Data under study: Begin

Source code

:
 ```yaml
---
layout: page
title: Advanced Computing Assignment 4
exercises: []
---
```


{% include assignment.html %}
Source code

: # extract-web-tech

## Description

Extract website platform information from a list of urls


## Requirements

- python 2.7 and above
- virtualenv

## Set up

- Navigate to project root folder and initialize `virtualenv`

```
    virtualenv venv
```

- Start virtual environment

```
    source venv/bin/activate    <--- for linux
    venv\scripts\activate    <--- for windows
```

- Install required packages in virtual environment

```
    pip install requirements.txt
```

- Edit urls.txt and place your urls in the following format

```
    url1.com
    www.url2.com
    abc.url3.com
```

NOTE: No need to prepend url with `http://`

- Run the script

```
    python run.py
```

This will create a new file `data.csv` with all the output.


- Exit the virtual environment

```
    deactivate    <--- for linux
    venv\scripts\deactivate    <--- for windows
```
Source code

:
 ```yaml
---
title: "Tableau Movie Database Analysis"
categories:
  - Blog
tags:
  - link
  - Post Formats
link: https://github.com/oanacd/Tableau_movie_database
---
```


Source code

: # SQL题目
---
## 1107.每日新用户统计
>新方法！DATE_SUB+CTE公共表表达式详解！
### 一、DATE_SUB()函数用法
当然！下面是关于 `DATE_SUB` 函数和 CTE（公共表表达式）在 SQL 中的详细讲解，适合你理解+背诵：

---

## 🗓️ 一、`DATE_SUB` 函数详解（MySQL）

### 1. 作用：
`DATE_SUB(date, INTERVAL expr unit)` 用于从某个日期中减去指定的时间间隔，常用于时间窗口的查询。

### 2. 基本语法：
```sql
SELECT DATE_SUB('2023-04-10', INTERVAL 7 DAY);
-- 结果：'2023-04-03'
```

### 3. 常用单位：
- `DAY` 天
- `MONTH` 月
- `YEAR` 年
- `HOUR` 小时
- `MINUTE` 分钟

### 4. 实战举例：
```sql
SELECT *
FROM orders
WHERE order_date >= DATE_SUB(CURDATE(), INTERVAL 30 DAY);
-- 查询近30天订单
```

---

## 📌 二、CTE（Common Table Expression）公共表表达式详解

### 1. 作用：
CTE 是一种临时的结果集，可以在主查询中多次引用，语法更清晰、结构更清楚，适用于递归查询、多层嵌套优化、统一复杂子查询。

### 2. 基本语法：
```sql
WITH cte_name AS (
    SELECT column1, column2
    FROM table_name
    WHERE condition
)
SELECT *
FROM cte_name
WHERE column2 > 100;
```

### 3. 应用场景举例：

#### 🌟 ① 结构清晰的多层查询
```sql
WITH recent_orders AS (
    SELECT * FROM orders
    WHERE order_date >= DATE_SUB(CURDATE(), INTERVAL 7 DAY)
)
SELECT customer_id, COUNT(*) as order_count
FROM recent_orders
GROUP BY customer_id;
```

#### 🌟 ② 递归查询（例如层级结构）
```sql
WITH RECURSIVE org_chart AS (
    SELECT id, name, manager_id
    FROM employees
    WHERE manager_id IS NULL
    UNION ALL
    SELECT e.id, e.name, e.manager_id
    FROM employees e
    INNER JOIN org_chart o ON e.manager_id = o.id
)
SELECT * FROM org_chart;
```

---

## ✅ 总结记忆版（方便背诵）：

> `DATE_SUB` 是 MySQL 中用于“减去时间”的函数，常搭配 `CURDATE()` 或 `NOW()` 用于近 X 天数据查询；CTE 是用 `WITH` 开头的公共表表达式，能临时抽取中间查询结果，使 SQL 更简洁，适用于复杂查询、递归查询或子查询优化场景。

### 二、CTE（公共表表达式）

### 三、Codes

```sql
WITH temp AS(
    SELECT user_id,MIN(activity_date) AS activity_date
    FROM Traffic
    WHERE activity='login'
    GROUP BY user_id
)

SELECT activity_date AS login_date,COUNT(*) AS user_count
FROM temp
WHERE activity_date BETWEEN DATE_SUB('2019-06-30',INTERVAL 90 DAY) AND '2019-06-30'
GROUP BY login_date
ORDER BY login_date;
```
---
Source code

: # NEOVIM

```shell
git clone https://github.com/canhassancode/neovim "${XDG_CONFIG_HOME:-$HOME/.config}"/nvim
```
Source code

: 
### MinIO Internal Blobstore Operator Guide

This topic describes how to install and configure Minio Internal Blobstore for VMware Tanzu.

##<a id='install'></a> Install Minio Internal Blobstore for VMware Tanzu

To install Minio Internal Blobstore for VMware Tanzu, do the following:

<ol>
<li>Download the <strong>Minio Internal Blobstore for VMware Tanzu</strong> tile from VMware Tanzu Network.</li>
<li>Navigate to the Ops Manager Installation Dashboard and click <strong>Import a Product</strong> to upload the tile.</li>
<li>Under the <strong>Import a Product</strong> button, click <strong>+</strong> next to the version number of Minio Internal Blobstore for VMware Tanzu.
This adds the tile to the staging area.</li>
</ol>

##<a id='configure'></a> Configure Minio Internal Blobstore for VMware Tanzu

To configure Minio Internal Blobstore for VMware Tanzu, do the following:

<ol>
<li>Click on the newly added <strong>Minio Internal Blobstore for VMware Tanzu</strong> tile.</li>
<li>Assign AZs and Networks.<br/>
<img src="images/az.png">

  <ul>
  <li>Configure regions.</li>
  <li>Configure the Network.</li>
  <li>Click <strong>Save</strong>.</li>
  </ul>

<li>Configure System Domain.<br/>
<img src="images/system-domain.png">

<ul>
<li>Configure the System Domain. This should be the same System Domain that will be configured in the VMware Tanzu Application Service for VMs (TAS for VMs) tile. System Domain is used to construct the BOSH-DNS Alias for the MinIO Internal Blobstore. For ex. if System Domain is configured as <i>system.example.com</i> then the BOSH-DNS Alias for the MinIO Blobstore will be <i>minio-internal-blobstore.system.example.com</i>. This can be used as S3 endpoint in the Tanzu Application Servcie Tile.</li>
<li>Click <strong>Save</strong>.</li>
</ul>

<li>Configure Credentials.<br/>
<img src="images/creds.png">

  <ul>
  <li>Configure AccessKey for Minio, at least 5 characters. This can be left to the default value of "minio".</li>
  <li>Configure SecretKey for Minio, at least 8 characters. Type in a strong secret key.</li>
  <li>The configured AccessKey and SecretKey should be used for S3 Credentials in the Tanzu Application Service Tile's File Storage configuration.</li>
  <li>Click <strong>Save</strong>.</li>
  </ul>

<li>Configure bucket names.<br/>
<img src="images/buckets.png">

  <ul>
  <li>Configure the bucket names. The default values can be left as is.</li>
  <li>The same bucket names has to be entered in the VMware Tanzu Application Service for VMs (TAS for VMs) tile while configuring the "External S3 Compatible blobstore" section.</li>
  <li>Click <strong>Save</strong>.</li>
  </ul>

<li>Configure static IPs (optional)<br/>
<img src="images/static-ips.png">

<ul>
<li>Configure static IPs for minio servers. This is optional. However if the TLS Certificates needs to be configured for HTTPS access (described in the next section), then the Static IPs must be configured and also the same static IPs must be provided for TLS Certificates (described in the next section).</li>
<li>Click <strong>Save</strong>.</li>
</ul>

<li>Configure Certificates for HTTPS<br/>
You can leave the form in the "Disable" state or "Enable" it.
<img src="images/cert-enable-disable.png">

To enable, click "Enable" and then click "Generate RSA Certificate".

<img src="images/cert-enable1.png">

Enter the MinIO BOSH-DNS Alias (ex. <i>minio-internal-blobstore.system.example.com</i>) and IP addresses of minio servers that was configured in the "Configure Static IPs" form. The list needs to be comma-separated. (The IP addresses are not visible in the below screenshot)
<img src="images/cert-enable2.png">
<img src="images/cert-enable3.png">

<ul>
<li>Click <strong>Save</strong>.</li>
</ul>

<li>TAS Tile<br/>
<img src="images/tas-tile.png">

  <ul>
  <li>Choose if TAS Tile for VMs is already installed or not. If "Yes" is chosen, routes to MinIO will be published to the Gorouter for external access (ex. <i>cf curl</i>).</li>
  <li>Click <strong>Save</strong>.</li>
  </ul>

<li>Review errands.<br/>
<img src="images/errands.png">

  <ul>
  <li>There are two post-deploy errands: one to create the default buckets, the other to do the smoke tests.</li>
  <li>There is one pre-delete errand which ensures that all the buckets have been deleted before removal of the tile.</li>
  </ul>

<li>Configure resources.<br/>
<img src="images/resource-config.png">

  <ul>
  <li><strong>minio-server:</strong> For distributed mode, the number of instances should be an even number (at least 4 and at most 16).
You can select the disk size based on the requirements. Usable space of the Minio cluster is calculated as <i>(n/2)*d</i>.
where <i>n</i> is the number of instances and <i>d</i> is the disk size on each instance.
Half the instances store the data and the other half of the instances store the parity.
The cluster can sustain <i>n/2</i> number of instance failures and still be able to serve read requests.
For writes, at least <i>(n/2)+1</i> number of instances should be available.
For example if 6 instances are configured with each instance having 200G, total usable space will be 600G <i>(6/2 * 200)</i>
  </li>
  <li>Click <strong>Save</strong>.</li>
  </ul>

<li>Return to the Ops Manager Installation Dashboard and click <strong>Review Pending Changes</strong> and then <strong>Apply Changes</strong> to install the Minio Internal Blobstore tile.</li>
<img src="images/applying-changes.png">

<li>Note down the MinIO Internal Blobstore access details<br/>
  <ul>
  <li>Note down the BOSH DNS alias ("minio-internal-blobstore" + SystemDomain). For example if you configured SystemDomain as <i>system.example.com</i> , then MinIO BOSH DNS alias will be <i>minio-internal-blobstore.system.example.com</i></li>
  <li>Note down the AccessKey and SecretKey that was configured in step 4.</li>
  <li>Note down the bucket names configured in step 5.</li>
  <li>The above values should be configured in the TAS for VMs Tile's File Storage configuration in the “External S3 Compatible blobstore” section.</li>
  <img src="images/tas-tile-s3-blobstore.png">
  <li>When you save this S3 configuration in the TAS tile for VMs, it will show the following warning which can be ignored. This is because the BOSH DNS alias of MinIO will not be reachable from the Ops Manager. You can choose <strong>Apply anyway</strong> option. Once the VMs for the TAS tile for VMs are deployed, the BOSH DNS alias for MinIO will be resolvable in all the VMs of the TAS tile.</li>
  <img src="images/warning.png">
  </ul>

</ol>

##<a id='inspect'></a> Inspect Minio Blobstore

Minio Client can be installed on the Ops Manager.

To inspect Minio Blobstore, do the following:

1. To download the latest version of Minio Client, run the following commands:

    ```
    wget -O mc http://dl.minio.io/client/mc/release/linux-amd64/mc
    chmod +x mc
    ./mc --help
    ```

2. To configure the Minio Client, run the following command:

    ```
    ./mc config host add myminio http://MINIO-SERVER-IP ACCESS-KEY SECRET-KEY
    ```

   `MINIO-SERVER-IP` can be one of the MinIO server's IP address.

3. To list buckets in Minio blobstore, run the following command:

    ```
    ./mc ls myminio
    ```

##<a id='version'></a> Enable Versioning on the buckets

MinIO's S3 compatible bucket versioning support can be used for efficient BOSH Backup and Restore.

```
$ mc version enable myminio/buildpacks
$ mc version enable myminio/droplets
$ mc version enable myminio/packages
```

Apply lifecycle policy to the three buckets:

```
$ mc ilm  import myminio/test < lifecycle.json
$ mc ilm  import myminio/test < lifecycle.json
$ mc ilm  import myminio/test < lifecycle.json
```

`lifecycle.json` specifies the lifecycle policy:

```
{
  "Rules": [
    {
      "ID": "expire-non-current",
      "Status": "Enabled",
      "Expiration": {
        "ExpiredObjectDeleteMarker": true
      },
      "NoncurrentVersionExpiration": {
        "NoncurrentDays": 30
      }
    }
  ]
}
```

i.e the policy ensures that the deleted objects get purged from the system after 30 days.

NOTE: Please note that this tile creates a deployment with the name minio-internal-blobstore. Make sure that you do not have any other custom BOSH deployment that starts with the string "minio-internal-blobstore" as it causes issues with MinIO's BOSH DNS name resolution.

Data under study: End

Description of the task
Look through the records and copy every line that has the word "Application".

Output of the exercise
<li>Configure the System Domain. This should be the same System Domain that will be configured in the VMware Tanzu Application Service for VMs (TAS for VMs) tile. System Domain is used to construct the BOSH-DNS Alias for the MinIO Internal Blobstore. For ex. if System Domain is configured as <i>system.example.com</i> then the BOSH-DNS Alias for the MinIO Blobstore will be <i>minio-internal-blobstore.system.example.com</i>. This can be used as S3 endpoint in the Tanzu Application Servcie Tile.</li>
  <li>The configured AccessKey and SecretKey should be used for S3 Credentials in the Tanzu Application Service Tile's File Storage configuration.</li>
  <li>The same bucket names has to be entered in the VMware Tanzu Application Service for VMs (TAS for VMs) tile while configuring the "External S3 Compatible blobstore" section.</li>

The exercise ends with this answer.